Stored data
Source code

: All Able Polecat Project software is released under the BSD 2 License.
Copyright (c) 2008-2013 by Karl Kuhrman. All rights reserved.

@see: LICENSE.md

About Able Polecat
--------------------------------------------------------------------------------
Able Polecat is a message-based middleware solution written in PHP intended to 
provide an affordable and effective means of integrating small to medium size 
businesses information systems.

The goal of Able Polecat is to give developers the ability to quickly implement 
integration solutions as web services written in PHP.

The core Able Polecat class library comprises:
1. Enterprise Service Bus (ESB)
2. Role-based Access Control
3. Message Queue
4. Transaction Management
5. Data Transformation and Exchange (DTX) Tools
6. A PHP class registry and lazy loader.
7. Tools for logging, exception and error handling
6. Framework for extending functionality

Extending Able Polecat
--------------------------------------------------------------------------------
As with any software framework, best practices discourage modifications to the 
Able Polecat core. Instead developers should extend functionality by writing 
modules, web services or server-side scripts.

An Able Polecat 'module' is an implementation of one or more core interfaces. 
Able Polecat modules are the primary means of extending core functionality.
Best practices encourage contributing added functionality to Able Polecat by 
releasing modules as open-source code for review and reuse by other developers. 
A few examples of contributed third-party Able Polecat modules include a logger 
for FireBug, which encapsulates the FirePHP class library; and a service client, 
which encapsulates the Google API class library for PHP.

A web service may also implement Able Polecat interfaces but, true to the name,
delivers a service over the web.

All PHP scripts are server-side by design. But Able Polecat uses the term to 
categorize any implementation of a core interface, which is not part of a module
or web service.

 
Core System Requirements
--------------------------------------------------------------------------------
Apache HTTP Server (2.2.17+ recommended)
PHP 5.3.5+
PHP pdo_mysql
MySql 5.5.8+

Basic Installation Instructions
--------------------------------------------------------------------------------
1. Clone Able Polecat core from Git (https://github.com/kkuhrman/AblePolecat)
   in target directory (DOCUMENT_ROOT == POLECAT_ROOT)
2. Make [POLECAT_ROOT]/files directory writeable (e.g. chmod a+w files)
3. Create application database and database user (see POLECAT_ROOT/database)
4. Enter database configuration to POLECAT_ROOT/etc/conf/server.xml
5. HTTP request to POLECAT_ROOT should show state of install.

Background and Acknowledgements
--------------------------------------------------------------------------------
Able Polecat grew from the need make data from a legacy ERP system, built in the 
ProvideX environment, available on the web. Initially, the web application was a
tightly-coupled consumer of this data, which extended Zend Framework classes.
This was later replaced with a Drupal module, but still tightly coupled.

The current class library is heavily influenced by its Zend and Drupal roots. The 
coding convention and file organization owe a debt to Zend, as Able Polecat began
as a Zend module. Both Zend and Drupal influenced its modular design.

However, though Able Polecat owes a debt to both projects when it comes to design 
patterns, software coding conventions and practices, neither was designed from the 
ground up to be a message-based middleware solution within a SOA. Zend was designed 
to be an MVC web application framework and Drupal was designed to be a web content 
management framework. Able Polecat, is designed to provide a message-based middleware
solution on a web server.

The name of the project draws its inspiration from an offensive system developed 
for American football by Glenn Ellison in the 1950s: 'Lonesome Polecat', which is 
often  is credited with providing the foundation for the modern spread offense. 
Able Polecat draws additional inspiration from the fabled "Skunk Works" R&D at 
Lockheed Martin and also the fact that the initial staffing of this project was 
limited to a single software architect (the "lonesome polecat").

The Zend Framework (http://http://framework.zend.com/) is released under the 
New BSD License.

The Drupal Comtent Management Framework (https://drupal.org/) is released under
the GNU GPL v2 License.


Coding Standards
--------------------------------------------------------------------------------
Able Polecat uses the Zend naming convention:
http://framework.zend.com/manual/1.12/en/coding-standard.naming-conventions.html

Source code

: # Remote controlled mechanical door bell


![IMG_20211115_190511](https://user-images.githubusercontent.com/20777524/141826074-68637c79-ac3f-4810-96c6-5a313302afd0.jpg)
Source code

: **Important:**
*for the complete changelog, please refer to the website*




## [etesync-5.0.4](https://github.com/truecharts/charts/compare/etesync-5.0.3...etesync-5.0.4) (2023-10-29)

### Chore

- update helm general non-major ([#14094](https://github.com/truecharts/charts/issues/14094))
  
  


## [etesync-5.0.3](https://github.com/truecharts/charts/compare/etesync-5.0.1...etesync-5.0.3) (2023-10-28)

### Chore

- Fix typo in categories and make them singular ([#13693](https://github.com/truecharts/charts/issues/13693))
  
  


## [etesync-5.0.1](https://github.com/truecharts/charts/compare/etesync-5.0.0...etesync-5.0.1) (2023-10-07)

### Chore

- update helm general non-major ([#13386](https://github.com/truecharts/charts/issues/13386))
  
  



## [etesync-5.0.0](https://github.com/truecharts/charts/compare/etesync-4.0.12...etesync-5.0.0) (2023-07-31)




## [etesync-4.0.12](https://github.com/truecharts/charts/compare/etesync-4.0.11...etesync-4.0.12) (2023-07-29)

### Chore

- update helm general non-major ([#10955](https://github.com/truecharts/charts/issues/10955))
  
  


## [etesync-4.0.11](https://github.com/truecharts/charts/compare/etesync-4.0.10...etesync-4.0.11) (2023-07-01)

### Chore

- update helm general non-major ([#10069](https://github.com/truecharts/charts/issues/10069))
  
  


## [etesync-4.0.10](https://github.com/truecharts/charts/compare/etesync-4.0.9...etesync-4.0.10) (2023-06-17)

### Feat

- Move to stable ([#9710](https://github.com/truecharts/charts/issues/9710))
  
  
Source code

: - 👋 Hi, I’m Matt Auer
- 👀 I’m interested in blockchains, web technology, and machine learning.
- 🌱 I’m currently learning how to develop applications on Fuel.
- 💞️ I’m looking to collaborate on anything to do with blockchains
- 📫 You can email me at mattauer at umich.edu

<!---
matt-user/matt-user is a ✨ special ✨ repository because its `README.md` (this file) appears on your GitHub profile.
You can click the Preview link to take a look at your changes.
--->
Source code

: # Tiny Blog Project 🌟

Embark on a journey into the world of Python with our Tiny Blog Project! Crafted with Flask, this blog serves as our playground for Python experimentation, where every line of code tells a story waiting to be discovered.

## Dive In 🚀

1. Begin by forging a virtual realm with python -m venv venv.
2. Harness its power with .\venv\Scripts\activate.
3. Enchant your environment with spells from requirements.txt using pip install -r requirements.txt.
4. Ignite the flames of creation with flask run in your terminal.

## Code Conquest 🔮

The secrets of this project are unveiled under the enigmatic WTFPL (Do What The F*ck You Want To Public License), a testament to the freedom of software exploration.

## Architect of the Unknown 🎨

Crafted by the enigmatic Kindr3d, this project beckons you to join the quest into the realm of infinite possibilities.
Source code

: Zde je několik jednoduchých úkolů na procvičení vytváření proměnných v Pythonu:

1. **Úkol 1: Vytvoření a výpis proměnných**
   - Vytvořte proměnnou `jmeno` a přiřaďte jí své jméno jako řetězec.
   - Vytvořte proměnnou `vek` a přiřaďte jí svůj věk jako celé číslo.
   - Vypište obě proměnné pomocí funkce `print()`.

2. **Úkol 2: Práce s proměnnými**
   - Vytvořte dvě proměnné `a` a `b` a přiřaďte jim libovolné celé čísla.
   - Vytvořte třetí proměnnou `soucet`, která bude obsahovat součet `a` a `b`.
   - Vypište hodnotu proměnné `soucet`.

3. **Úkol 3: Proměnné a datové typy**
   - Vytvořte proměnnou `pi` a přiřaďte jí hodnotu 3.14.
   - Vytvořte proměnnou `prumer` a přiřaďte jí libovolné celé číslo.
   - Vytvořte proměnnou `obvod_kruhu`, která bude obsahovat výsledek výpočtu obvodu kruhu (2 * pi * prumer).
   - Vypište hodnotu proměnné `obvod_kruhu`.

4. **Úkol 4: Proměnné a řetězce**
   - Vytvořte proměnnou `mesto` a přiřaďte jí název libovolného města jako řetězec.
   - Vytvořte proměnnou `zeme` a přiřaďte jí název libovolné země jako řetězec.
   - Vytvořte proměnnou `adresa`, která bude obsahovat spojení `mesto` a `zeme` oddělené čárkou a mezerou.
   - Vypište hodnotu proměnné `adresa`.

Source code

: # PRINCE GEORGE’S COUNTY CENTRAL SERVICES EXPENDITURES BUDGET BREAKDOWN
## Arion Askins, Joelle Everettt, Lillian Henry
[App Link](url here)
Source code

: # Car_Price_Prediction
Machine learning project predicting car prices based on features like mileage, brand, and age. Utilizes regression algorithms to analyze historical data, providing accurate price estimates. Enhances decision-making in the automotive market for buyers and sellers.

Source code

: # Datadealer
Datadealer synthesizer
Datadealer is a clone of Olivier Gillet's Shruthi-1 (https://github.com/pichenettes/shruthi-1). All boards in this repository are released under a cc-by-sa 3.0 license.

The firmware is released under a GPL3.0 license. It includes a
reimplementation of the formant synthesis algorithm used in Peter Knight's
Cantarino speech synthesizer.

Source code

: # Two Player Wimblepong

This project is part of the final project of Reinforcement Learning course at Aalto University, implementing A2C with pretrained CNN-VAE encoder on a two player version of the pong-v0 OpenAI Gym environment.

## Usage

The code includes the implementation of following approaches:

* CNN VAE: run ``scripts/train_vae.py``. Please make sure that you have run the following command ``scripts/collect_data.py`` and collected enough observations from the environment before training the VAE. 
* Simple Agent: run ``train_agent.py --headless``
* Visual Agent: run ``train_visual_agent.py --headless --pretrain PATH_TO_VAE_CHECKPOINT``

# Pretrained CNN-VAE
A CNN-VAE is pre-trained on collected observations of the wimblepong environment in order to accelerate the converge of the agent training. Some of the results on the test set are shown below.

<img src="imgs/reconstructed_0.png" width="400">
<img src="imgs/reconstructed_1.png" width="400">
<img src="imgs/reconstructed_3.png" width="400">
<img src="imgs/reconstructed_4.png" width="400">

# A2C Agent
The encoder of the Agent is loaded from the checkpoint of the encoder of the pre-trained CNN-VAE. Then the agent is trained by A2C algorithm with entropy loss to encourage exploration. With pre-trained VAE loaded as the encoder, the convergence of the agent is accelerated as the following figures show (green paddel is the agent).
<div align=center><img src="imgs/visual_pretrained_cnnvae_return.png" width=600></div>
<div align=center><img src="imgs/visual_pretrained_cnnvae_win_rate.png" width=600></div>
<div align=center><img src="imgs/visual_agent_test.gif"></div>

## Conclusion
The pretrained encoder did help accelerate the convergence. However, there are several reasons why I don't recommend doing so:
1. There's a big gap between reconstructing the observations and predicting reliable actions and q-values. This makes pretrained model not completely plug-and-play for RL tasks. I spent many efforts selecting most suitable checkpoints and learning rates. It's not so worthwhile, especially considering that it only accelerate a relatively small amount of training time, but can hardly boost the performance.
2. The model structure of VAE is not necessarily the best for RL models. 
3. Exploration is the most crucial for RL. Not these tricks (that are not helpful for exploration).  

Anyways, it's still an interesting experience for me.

Problem to work on: Among the records above, only the lines between the line holding "## Dive In 🚀" and the line holding "## Architect of the Unknown 🎨", inclusive, are to be output, exactly as written.

Task result:
## Dive In 🚀

1. Begin by forging a virtual realm with python -m venv venv.
2. Harness its power with .\venv\Scripts\activate.
3. Enchant your environment with spells from requirements.txt using pip install -r requirements.txt.
4. Ignite the flames of creation with flask run in your terminal.

## Code Conquest 🔮

The secrets of this project are unveiled under the enigmatic WTFPL (Do What The F*ck You Want To Public License), a testament to the freedom of software exploration.

## Architect of the Unknown 🎨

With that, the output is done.